[What you should do]
In the entries below, how many lines hold the string "citações"? Give only the number.

[Record set]

* * *

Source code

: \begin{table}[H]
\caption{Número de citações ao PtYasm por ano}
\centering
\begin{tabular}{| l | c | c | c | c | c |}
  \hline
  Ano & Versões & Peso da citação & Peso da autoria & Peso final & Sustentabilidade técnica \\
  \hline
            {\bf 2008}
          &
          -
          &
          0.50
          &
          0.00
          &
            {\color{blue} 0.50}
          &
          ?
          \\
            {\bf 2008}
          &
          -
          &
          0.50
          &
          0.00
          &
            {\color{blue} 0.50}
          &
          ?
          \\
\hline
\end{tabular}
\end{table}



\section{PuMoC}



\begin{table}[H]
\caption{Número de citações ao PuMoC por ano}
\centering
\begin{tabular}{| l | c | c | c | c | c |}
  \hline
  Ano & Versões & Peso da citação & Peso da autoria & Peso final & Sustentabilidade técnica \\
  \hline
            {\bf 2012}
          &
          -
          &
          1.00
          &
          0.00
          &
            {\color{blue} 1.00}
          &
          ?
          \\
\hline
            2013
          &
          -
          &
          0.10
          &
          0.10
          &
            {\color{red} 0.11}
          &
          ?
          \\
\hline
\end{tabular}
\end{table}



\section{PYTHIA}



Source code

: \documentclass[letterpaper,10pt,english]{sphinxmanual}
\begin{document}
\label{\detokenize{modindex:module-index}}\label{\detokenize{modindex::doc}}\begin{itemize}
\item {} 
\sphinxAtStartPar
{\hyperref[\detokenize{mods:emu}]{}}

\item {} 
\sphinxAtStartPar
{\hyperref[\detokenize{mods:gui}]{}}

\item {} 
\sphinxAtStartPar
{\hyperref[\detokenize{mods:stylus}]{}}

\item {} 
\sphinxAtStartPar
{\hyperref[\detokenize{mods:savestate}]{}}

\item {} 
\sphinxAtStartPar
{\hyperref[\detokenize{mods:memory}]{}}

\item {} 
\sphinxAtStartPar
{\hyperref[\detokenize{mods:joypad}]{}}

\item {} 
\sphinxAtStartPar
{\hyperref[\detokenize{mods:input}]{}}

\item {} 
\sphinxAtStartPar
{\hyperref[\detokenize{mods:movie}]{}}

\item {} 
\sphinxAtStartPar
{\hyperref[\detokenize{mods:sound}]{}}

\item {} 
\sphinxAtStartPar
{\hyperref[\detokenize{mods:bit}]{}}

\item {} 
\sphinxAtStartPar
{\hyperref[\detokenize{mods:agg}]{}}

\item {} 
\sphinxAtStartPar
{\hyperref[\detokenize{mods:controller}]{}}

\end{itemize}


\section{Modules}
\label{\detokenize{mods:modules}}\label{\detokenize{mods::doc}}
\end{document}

* * *

[Response to the task]
2